In the countries of the second group (as a consequence of the effect of continental law) both the rate and the method of payment of the registered capital are defined precisely. This is the case, for instance, in Switzerland, Liechtenstein and Hungary where the registered capital must not only be subscribed by the owners but is also required to be paid into a special bank account of the company, and any non-cash contribution is required to be made available for the company.
Where is it practical to direct an offshore company from?
Most offshore companies must have some kind of managing body, which is usually the board of directors. The directors must be residents of the given country. For this reason in particular, the way the laws of a given country deal with this topic should be taken into special consideration. For instance, in accordance with German tax laws, if the director of a company based in the Bahamas is a resident in Germany, the company in the Bahamas can also be taxed in Germany. What logical element does German tax law rely on when it prescribes this rule? As a result of the fact that the German director lives in Germany, the tax law assumes that the company based in the Bahamas is directed from Germany; consequently, the company has premises in Germany and any revenues related to such premises are taxable. It is important to understand the cause and effect correlation of the tax laws.
For instance, according to the conventions concluded between different states for the avoidance of double taxation, the basis of which is the model created by the OECD, the definition of premises begins with this question immediately: “premises are, in particular, the place of management…”
Why is it practical to use the services of the management centre? If we want to over-simplify the matter, we could say that such a territory may serve this purpose; the citizens of the territory may not be afflicted by the obligation of taxation because a foreign company is directed from the given territory. For instance, if a US company is managed by a director living on the Island of Sark, the director in Sark need not pay tax on these grounds (according to the laws of Sark, local residents are not required to pay personal income tax, for instance).
Summing up the above, it can be established that in general it results in a substantially more favourable tax law situation if the company is officially managed by a resident of a tax-exempt territory or a territory enjoying tax benefits (Sark, United Arab Emirates, etc.).
Is it necessary to travel to the place of incorporation when establishing a company?

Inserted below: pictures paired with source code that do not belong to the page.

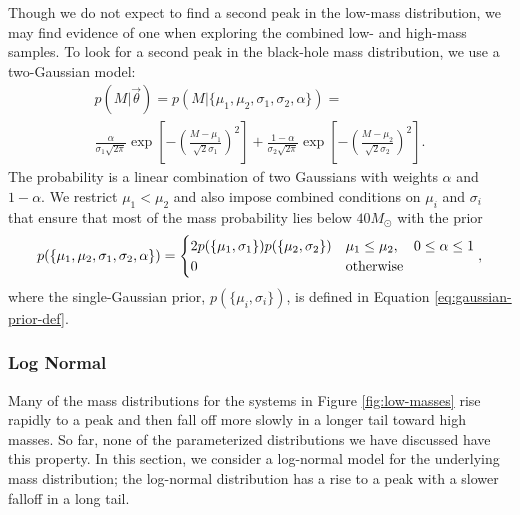 \documentclass[preprint]{aastex}
\newcommand{\Msun}{M_\odot}
\newcommand{\vtheta}{\vec{\theta}}
\begin{document}
Though we do not expect to find a second peak in the low-mass
distribution, we may find evidence of one when exploring the combined
low- and high-mass samples.  To look for a second peak in the
black-hole mass distribution, we use a two-Gaussian model:
\begin{multline}
  \label{eq:two-gaussian-def}
  p(M|\vtheta) = p(M|\{\mu_1, \mu_2, \sigma_1, \sigma_2, \alpha\}) = \\
  \frac{\alpha}{\sigma_1 \sqrt{2\pi}} \exp\left[ - \left( \frac{M -
        \mu_1}{\sqrt{2}\sigma_1} \right)^2 \right] + \frac{1-\alpha}{\sigma_2 \sqrt{2\pi}} \exp\left[ - \left( \frac{M -
        \mu_2}{\sqrt{2}\sigma_2} \right)^2 \right].
\end{multline}
The probability is a linear combination of two Gaussians with weights
$\alpha$ and $1-\alpha$.  We restrict $\mu_1 < \mu_2$ and also impose
combined conditions on $\mu_i$ and $\sigma_i$ that ensure that most of
the mass probability lies below $40 \Msun$ with the prior
\begin{equation}
  p(\{\mu_1, \mu_2, \sigma_1, \sigma_2, \alpha\}) = 
  \begin{cases}
    2 p(\{\mu_1, \sigma_1\}) p(\{\mu_2, \sigma_2\}) & \mu_1 \leq
    \mu_2, \quad 0 \leq \alpha \leq 1 \\
    0 & \textnormal{otherwise}
  \end{cases},
\end{equation}
where the single-Gaussian prior, $p(\{\mu_i, \sigma_i\})$, is defined
in Equation \eqref{eq:gaussian-prior-def}.

\subsubsection{Log Normal}
\label{sec:log-normal}

Many of the mass distributions for the systems in Figure
\ref{fig:low-masses} rise rapidly to a peak and then fall off more
slowly in a longer tail toward high masses.  So far, none of the
parameterized distributions we have discussed have this property.  In
this section, we consider a log-normal model for the underlying mass
distribution; the log-normal distribution has a rise to a peak with a
slower falloff in a long tail.  
\end{document}
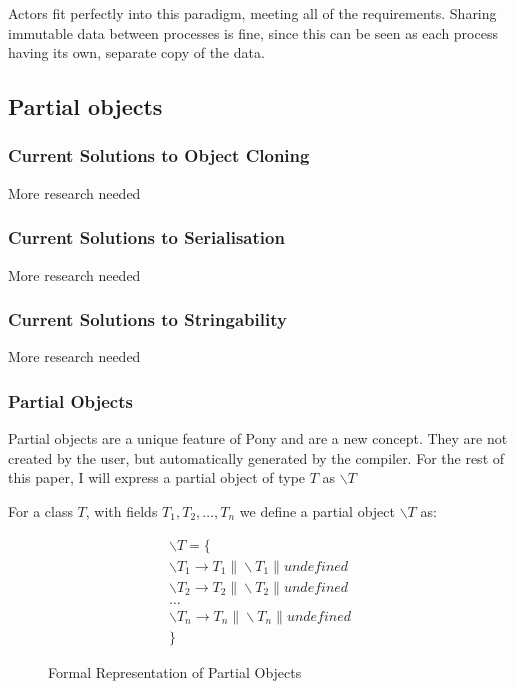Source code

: \documentclass{article}
\begin{document}
Actors fit perfectly into this paradigm, meeting all of the requirements.
Sharing immutable data between processes is fine, since this can be seen as each
process having its own, separate copy of the data.

\subsection{Partial objects}

\subsubsection{Current Solutions to Object Cloning}

More research needed

\subsubsection{Current Solutions to Serialisation}

More research needed

\subsubsection{Current Solutions to Stringability}

More research needed

\subsubsection{Partial Objects}

Partial objects are a unique feature of Pony and are a new concept. They are not
created by the user, but automatically generated by the compiler. For the rest
of this paper, I will express a partial object of type $T$
as $\backslash T$

For a class $T$, with fields $T_{1}, T_{2}, \dots , T_{n}$ we define a partial
object $\backslash T$ as:

\begin{figure}[H]
\begin{align*}
\backslash T  = \{\\
	\backslash T_{1} \to T_{1} \| \backslash T_{1} \| undefined\\
	\backslash T_{2} \to T_{2} \| \backslash T_{2} \| undefined\\
	\dots\\
	\backslash T_{n} \to T_{n} \| \backslash T_{n} \| undefined\\
\}
\end{align*}
\caption{Formal Representation of Partial Objects}
\end{figure}
\end{document}
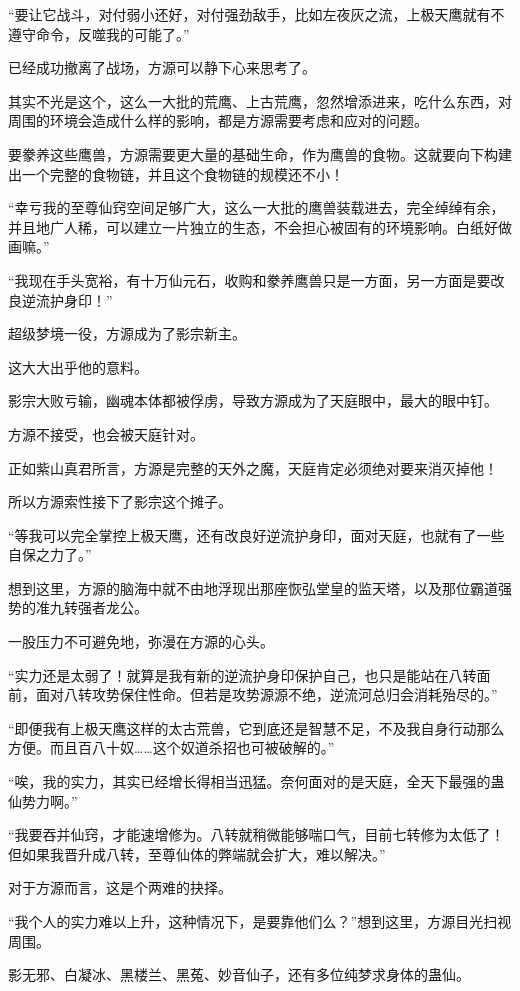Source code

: \begin{this_body}
“要让它战斗，对付弱小还好，对付强劲敌手，比如左夜灰之流，上极天鹰就有不遵守命令，反噬我的可能了。”

已经成功撤离了战场，方源可以静下心来思考了。

其实不光是这个，这么一大批的荒鹰、上古荒鹰，忽然增添进来，吃什么东西，对周围的环境会造成什么样的影响，都是方源需要考虑和应对的问题。

要豢养这些鹰兽，方源需要更大量的基础生命，作为鹰兽的食物。这就要向下构建出一个完整的食物链，并且这个食物链的规模还不小！

“幸亏我的至尊仙窍空间足够广大，这么一大批的鹰兽装载进去，完全绰绰有余，并且地广人稀，可以建立一片独立的生态，不会担心被固有的环境影响。白纸好做画嘛。”

“我现在手头宽裕，有十万仙元石，收购和豢养鹰兽只是一方面，另一方面是要改良逆流护身印！”

超级梦境一役，方源成为了影宗新主。

这大大出乎他的意料。

影宗大败亏输，幽魂本体都被俘虏，导致方源成为了天庭眼中，最大的眼中钉。

方源不接受，也会被天庭针对。

正如紫山真君所言，方源是完整的天外之魔，天庭肯定必须绝对要来消灭掉他！

所以方源索性接下了影宗这个摊子。

“等我可以完全掌控上极天鹰，还有改良好逆流护身印，面对天庭，也就有了一些自保之力了。”

想到这里，方源的脑海中就不由地浮现出那座恢弘堂皇的监天塔，以及那位霸道强势的准九转强者龙公。

一股压力不可避免地，弥漫在方源的心头。

“实力还是太弱了！就算是我有新的逆流护身印保护自己，也只是能站在八转面前，面对八转攻势保住性命。但若是攻势源源不绝，逆流河总归会消耗殆尽的。”

“即便我有上极天鹰这样的太古荒兽，它到底还是智慧不足，不及我自身行动那么方便。而且百八十奴……这个奴道杀招也可被破解的。”

“唉，我的实力，其实已经增长得相当迅猛。奈何面对的是天庭，全天下最强的蛊仙势力啊。”

“我要吞并仙窍，才能速增修为。八转就稍微能够喘口气，目前七转修为太低了！但如果我晋升成八转，至尊仙体的弊端就会扩大，难以解决。”

对于方源而言，这是个两难的抉择。

“我个人的实力难以上升，这种情况下，是要靠他们么？”想到这里，方源目光扫视周围。

影无邪、白凝冰、黑楼兰、黑菟、妙音仙子，还有多位纯梦求身体的蛊仙。


\end{this_body}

Contrary to popular belief, it is not necessary to travel to the offshore jurisdiction when establishing a company; it is sufficient for our clients to visit one of the offices of Mouxty Ltd. Here we provide both old and new clients with incorporation and consultation services, as well as answers to questions which may arise regarding the everyday operation of offshore companies. In fact, at the moment it is not even necessary to travel to our offices, as the necessary papers can be completed and returned to us by fax or post (unfortunately, orders can not be accepted by email).

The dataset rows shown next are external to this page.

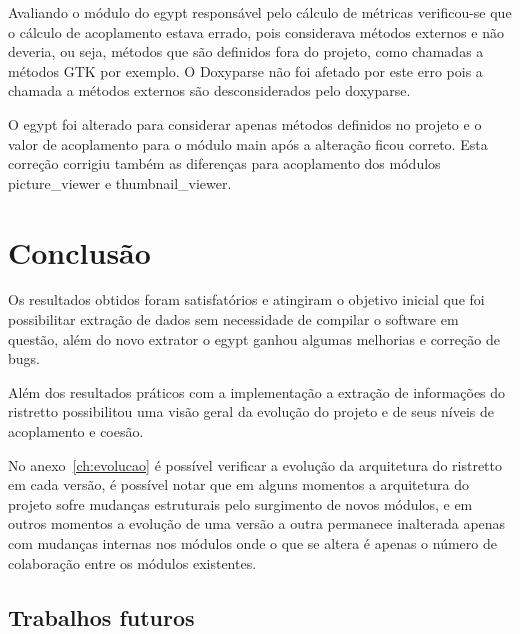 Avaliando o módulo do egypt responsável pelo cálculo de métricas verificou-se
que o cálculo de acoplamento estava errado, pois considerava métodos externos e
não deveria, ou seja, métodos que são definidos fora do projeto, como chamadas
a métodos GTK por exemplo. O Doxyparse não foi
afetado por este erro pois a chamada a métodos externos são desconsiderados
pelo doxyparse.

O egypt foi alterado para considerar apenas métodos definidos no projeto e o
valor de acoplamento para o módulo main após a alteração ficou correto. Esta
correção corrigiu também as diferenças para acoplamento dos módulos
picture\_viewer e thumbnail\_viewer.


\chapter{Conclusão} \label{ch:conclusao}

Os resultados obtidos foram satisfatórios e atingiram o objetivo inicial que
foi possibilitar extração de dados sem necessidade de compilar o software em
questão, além do novo extrator o egypt ganhou algumas melhorias e correção de
bugs.

Além dos resultados práticos com a implementação a extração de informações do
ristretto possibilitou uma visão geral da evolução do projeto e de seus níveis
de acoplamento e coesão.

No anexo~\ref{ch:evolucao} é possível verificar a evolução da arquitetura do
ristretto em cada versão, é possível notar que em alguns momentos a arquitetura
do projeto sofre mudanças estruturais pelo surgimento de novos módulos, e em
outros momentos a evolução de uma versão a outra permanece inalterada apenas
com mudanças internas nos módulos onde o que se altera é apenas o número de
colaboração entre os módulos existentes.

\section{Trabalhos futuros}

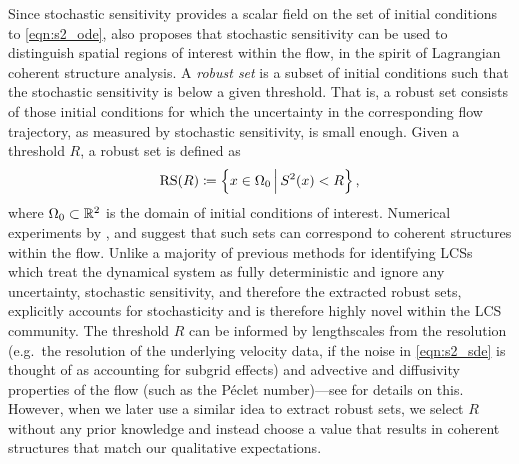 Since stochastic sensitivity provides a scalar field on the set of initial conditions to \cref{eqn:s2_ode}, \citet{Balasuriya_2020_StochasticSensitivityComputable} also proposes that stochastic sensitivity can be used to distinguish spatial regions of interest within the flow, in the spirit of Lagrangian coherent structure analysis.
A \emph{robust set} is a subset of initial conditions such that the stochastic sensitivity is below a given threshold.
That is, a robust set consists of those initial conditions for which the uncertainty in the corresponding flow trajectory, as measured by stochastic sensitivity, is small enough.
Given a threshold \(R\), a robust set is defined as
\[
	\mathrm{RS}\!\left(R\right) \coloneqq \left\{x \in \Omega_0\,\middle|\,S^2\!\left(x\right) < R\right\},
\]
where \(\Omega_0 \subset \mathbb{R}^2\) is the domain of initial conditions of interest.
Numerical experiments by \citet{Balasuriya_2020_StochasticSensitivityComputable}, and \citet{BadzaEtAl_2023_HowSensitiveAre} suggest that such sets can correspond to coherent structures within the flow.
Unlike a majority of previous methods for identifying LCSs which treat the dynamical system as fully deterministic and ignore any uncertainty, stochastic sensitivity, and therefore the extracted robust sets, explicitly accounts for stochasticity and is therefore highly novel within the LCS community.
The threshold \(R\) can be informed by lengthscales from the resolution (e.g.\ the resolution of the underlying velocity data, if the noise in \cref{eqn:s2_sde} is thought of as accounting for subgrid effects) and advective and diffusivity properties of the flow (such as the P\'eclet number)---see \citet{Balasuriya_2020_StochasticSensitivityComputable} for details on this.
However, when we later use a similar idea to extract robust sets, we select \(R\) without any prior knowledge and instead choose a value that results in coherent structures that match our qualitative expectations.


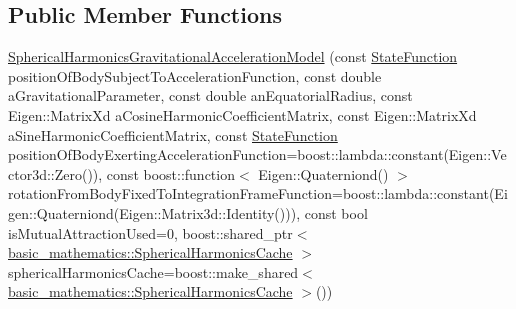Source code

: \subsection*{Public Member Functions}
\begin{DoxyCompactItemize}
\item 
\hyperlink{classtudat_1_1gravitation_1_1SphericalHarmonicsGravitationalAccelerationModel_aa63328c068aae8ae8dcc74a055ce865e}{Spherical\+Harmonics\+Gravitational\+Acceleration\+Model} (const \hyperlink{classtudat_1_1gravitation_1_1SphericalHarmonicsGravitationalAccelerationModelBase_a4ca706c4f941be481fc5f490e49390d8}{State\+Function} position\+Of\+Body\+Subject\+To\+Acceleration\+Function, const double a\+Gravitational\+Parameter, const double an\+Equatorial\+Radius, const Eigen\+::\+Matrix\+Xd a\+Cosine\+Harmonic\+Coefficient\+Matrix, const Eigen\+::\+Matrix\+Xd a\+Sine\+Harmonic\+Coefficient\+Matrix, const \hyperlink{classtudat_1_1gravitation_1_1SphericalHarmonicsGravitationalAccelerationModelBase_a4ca706c4f941be481fc5f490e49390d8}{State\+Function} position\+Of\+Body\+Exerting\+Acceleration\+Function=boost\+::lambda\+::constant(Eigen\+::\+Vector3d\+::\+Zero()), const boost\+::function$<$ Eigen\+::\+Quaterniond() $>$ rotation\+From\+Body\+Fixed\+To\+Integration\+Frame\+Function=boost\+::lambda\+::constant(Eigen\+::\+Quaterniond(Eigen\+::\+Matrix3d\+::\+Identity())), const bool is\+Mutual\+Attraction\+Used=0, boost\+::shared\+\_\+ptr$<$ \hyperlink{classtudat_1_1basic__mathematics_1_1SphericalHarmonicsCache}{basic\+\_\+mathematics\+::\+Spherical\+Harmonics\+Cache} $>$ spherical\+Harmonics\+Cache=boost\+::make\+\_\+shared$<$ \hyperlink{classtudat_1_1basic__mathematics_1_1SphericalHarmonicsCache}{basic\+\_\+mathematics\+::\+Spherical\+Harmonics\+Cache} $>$())
\item 

\end{DoxyCompactItemize}
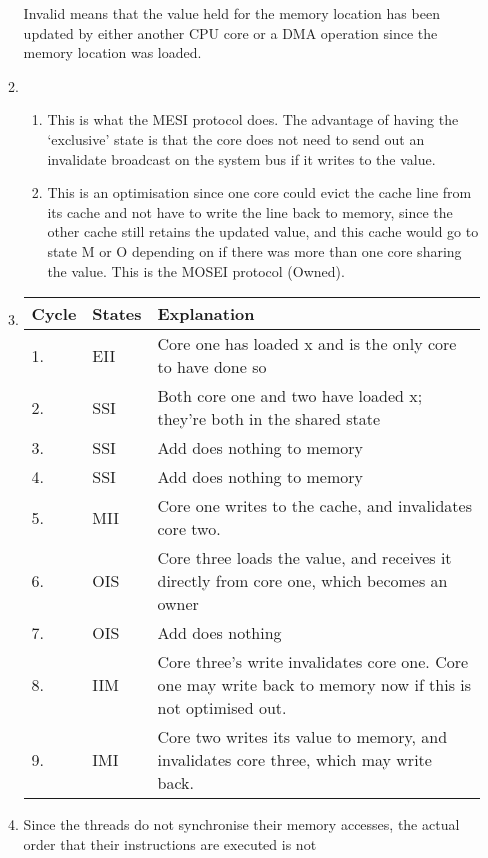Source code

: \documentclass{report}
\begin{document}
\begin{enumerate}
\begin{enumerate}
    Invalid means that the value held for the memory location has been
    updated by either another CPU core or a DMA operation since the
    memory location was loaded.
  \item
    \begin{enumerate}
      \item This is what the MESI protocol does. The advantage of
        having the `exclusive' state is that the core does not need to
        send out an invalidate broadcast on the system bus if it
        writes to the value.
      \item This is an optimisation since one core could evict the
        cache line from its cache and not have to write the line back
        to memory, since the other cache still retains the updated
        value, and this cache would go to state M or O depending on if
        there was more than one core sharing the value. This is the
        MOSEI protocol (Owned).
    \end{enumerate}
  \item
    \begin{tabularx}{\textwidth}{llX}
      Cycle & States & Explanation\\ \hline
      1.    & EII    & Core one has loaded x and is the only core to
      have done so\\
      2.    & SSI    & Both core one and two have loaded x; they're
      both in the shared state\\
      3.    & SSI    & Add does nothing to memory\\
      4.    & SSI    & Add does nothing to memory\\
      5.    & MII    & Core one writes to the cache, and invalidates
      core two.\\
      6.    & OIS    & Core three loads the value, and receives it
      directly from core one, which becomes an owner\\
      7.    & OIS    & Add does nothing\\
      8.    & IIM    & Core three's write invalidates core one. Core
      one may write back to memory now if this is not optimised out.\\
      9.    & IMI    & Core two writes its value to memory, and
      invalidates core three, which may write back.\\
    \end{tabularx}
  \item Since the threads do not synchronise their memory accesses,
    the actual order that their instructions are executed is not

\end{enumerate}
\end{enumerate}
\end{document}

What are the most important foundation documents?
In this section we are going to describe the documentation involved in companies incorporated in the most frequently used, traditional offshore jurisdictions (the Bahamas, the British Virgin Islands, Delaware, Panama etc.):
Certificate of incorporation: This deed is issued by the office of registration, and certifies that the company has been entered (under the given name) by the office of registration in the companies register on the given day. A so-called “Apostille” is usually attached to the certificate of registration (usually referred to as “the Certificate of Incorporation”) which is a certificate issued by the central authority (usually the Registrar) whereby the certificate of registration has indeed been issued by the office of registration. This is an internationally recognised and accepted deed regulated by the Hague Convention of October 5, 1961.
Articles of Association / By-laws: This document contains the basic regulations relating to the operation of the company. It is for the most part a standard format document, usually drawn up on the basis of the text of the legislation of the given location. Of course, as in all by-laws, here too, the by-laws may be freely amended by the owners and directors of the company. The following items, among others, are defined in the by-laws: activities, registered capital, name of the company, order of the appointment of the directors, rights of the directors, rules relating to the issue of shares, etc.
Appointment of the first director(s): After signing the deeds and documents of foundation, the founder will appoint the first director(s) and will delegate the rights related to the company to them.
Minutes of the first meeting: The minutes of the first meeting of the directors usually contain the first steps to be taken by the company, in particular, the fact of foundation, and approval of the seat and the dry seal of the company.
Minutes concerning the issue of shares: These contain the details of the owners subscribing and buying the shares, as well as details of the shares or share certificates issued.
Subscriber’s resignation letter: In this document, the founder, who is usually the legal representative of the company, transfers all the rights related to the operation of the company to the company and its beneficiaries.
Corporate seal: The use of seals in the countries concerned is different from the way in which they are used here. It is usually a legal requirement that the company should have a so-called dry seal which is to be approved at the company’s meeting of foundation. However, this stamp is not used for stamping contracts and invoices (a simple signature is enough there) but for sealing the share notes issued by the company, as well as the regulations and minutes of the company.
What is a Certificate of Good Standing?
This is a well-established document in the case of companies registered in America and the UK and its former territories. It is usually issued by the company registrar in the given jurisdiction. This is the document which confirms that the company has not been struck off, and does not owe any tax or duties. The content varies from jurisdiction to jurisdiction, depending on the information which is available to the public in the jurisdiction of incorporation.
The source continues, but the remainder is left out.